**WHAT TO DO**
Your answer must be an exact copy of the data below, minus any pictures.

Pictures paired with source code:

Segment Open

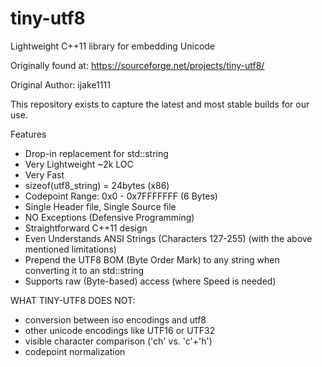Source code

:# tiny-utf8

Lightweight C++11 library for embedding Unicode 

Originally found at: https://sourceforge.net/projects/tiny-utf8/ 

Original Author: ijake1111


This repository exists to capture the latest and most stable builds for our use.

Features
- Drop-in replacement for std::string
- Very Lightweight ~2k LOC
- Very Fast
- sizeof(utf8_string) = 24bytes (x86)
- Codepoint Range: 0x0 - 0x7FFFFFFF (6 Bytes)
- Single Header file, Single Source file
- NO Exceptions (Defensive Programming)
- Straightforward C++11 design
- Even Understands ANSI Strings (Characters 127-255) (with the above mentioned limitations)
- Prepend the UTF8 BOM (Byte Order Mark) to any string when converting it to an std::string
- Supports raw (Byte-based) access (where Speed is needed)

WHAT TINY-UTF8 DOES NOT:
- conversion between iso encodings and utf8
- other unicode encodings like UTF16 or UTF32
- visible character comparison ('ch' vs. 'c'+'h')
- codepoint normalization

Segment Closed

**WORKED SOLUTION**
Source code

:# tiny-utf8

Lightweight C++11 library for embedding Unicode 

Originally found at: https://sourceforge.net/projects/tiny-utf8/ 

Original Author: ijake1111


This repository exists to capture the latest and most stable builds for our use.

Features
- Drop-in replacement for std::string
- Very Lightweight ~2k LOC
- Very Fast
- sizeof(utf8_string) = 24bytes (x86)
- Codepoint Range: 0x0 - 0x7FFFFFFF (6 Bytes)
- Single Header file, Single Source file
- NO Exceptions (Defensive Programming)
- Straightforward C++11 design
- Even Understands ANSI Strings (Characters 127-255) (with the above mentioned limitations)
- Prepend the UTF8 BOM (Byte Order Mark) to any string when converting it to an std::string
- Supports raw (Byte-based) access (where Speed is needed)

WHAT TINY-UTF8 DOES NOT:
- conversion between iso encodings and utf8
- other unicode encodings like UTF16 or UTF32
- visible character comparison ('ch' vs. 'c'+'h')
- codepoint normalization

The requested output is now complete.